The question many are looking to answer is whether or not the decline is a good thing or bad. In a recent Detroit News article, Laura Berman suggests:
You might think that Michigan’s long-running series of unfortunate events would drive Michigan residents to drink. Depressed and with time on their hands, these drinking and sometimes drunken residents should, logic suggests, create a spike in the state’s drunken driving arrests.
So the question becomes: is the decrease in arrests because MADD’s message has finally gotten across, and fewer people are actually driving drunk, or is it because fewer police are out arresting drunk drivers?
According to the Detroit News, many reasons have been suggested for this yearly decline in Michigan drunk driving arrests, including the fact that “Michigan has lost 2,168 law enforcement positions since 2001, creating gaps in enforcement that enable people to drink and drive without getting caught.”
In fact, when the statics are released, it is expected that they will show that Michigan drunk driving arrests fell an additional 10% from 2008 to 2009. It is very possible that this unprecedented decline is from even deeper cuts to police forces throughout the state.
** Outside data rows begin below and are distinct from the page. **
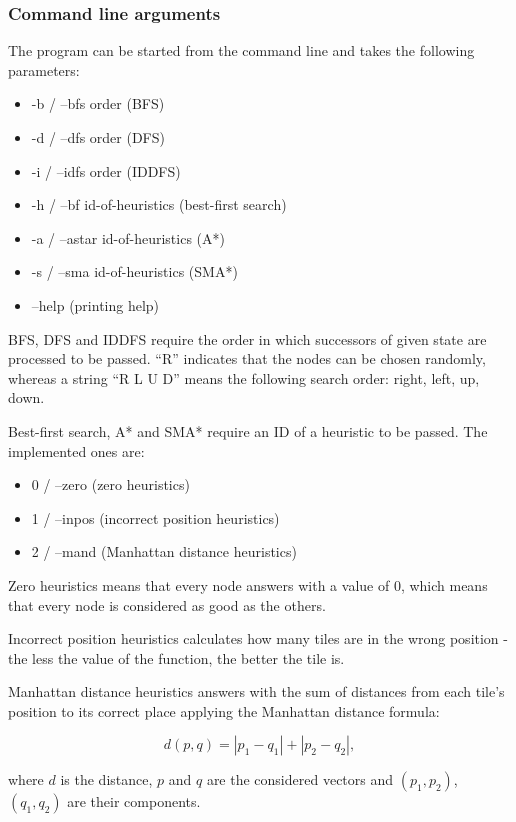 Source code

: \documentclass[12pt]{article}
\begin{document}
\subsubsection{Command line arguments}

The program can be started from the command line and takes the following parameters:

\begin{itemize}
    \item -b / --bfs order (BFS)
    \item -d / --dfs order (DFS)
    \item -i / --idfs order (IDDFS)
    \item -h / --bf id-of-heuristics (best-first search)
    \item -a / --astar id-of-heuristics (A*)
    \item -s / --sma id-of-heuristics (SMA*)
    \item --help (printing help)
\end{itemize}

BFS, DFS and IDDFS require the order in which successors of given state are processed to be passed. ``R'' indicates that the nodes can be chosen randomly, whereas a string ``R L U D'' means the following search order: right, left, up, down.

Best-first search, A* and SMA* require an ID of a heuristic to be passed. The implemented ones are:

\begin{itemize}
    \item 0 / --zero (zero heuristics)
    \item  1 / --inpos (incorrect position heuristics)
    \item 2 / --mand (Manhattan distance heuristics)
\end{itemize}

Zero heuristics means that every node answers with a value of 0, which means that every node is considered as good as the others.

Incorrect position heuristics calculates how many tiles are in the wrong position - the less the value of the function, the better the tile is.

Manhattan distance heuristics answers with the sum of distances from each tile's position to its correct place applying the Manhattan distance formula:

\[
    d(p, q) = |p_1 - q_1| + |p_2 - q_2|,
\]

where $d$ is the distance, $p$ and $q$ are the considered vectors and $(p_1, p_2)$, $(q_1, q_2)$ are their components.
\end{document}
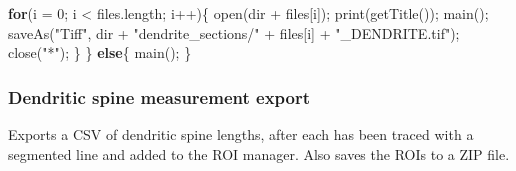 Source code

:\documentclass[
  12pt,
  a4paper,
]{book}
\newenvironment{Shaded}{}{}
\newcommand{\ControlFlowTok}[1]{\textcolor[rgb]{0.00,0.44,0.13}{\textbf{#1}}}
\newcommand{\DecValTok}[1]{\textcolor[rgb]{0.25,0.63,0.44}{#1}}
\newcommand{\NormalTok}[1]{#1}
\newcommand{\OperatorTok}[1]{\textcolor[rgb]{0.40,0.40,0.40}{#1}}
\newcommand{\StringTok}[1]{\textcolor[rgb]{0.25,0.44,0.63}{#1}}
\begin{document}
\begin{Shaded}
\begin{Highlighting}[]
    \ControlFlowTok{for}\OperatorTok{(}\NormalTok{i }\OperatorTok{=} \DecValTok{0}\OperatorTok{;}\NormalTok{ i }\OperatorTok{\textless{}}\NormalTok{ files}\OperatorTok{.}\NormalTok{length}\OperatorTok{;}\NormalTok{ i}\OperatorTok{++)\{}
\NormalTok{        open}\OperatorTok{(}\NormalTok{dir }\OperatorTok{+}\NormalTok{ files}\OperatorTok{[}\NormalTok{i}\OperatorTok{]);}
\NormalTok{        print}\OperatorTok{(}\NormalTok{getTitle}\OperatorTok{());}
\NormalTok{        main}\OperatorTok{();}
\NormalTok{        saveAs}\OperatorTok{(}\StringTok{"Tiff"}\OperatorTok{,}\NormalTok{ dir }\OperatorTok{+} \StringTok{"dendrite\_sections/"} \OperatorTok{+}\NormalTok{ files}\OperatorTok{[}\NormalTok{i}\OperatorTok{]} \OperatorTok{+} \StringTok{"\_DENDRITE.tif"}\OperatorTok{);}
\NormalTok{        close}\OperatorTok{(}\StringTok{"*"}\OperatorTok{);}
    \OperatorTok{\}}
\OperatorTok{\}}
\ControlFlowTok{else}\OperatorTok{\{}
\NormalTok{    main}\OperatorTok{();}
\OperatorTok{\}}
\end{Highlighting}
\end{Shaded}

\hypertarget{dendritic-spine-measurement-export}{%
\subsubsection{Dendritic spine measurement export}\label{dendritic-spine-measurement-export}}

Exports a CSV of dendritic spine lengths, after each has been traced with a segmented line and added to the ROI manager. Also saves the ROIs to a ZIP file.
\end{document}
Even the city of Plymouth has indicated they may cut up to half of their police force. Monroe is also set to make deep cuts. The same is true throughout the State.
According to the Wall Street Journal, this trend to cut police forces to save money is a nationwide trend. For example:
Since January, Tulsa has laid off 89 police officers, 11% of its force. That has pushed the city to the forefront of a national movement, spurred by hard times, to revamp long-held policing strategies.
The Journal further reports:
Arrests citywide were down about 25% in February and March, compared with the previous year. Through the end of March, county prosecutors, who get most of their cases from Tulsa police, had filed 20% fewer felony cases than last year.
If the trend holds, that could indicate the city is safer. But some officers believe arrests are down because the detective corps was cut by nearly 20%, so fewer crimes are being investigated.
It certainly stands to reason that the same is true for Michigan drunk driving arrests. With fewer police on the streets one would expect DUI arrests to decline.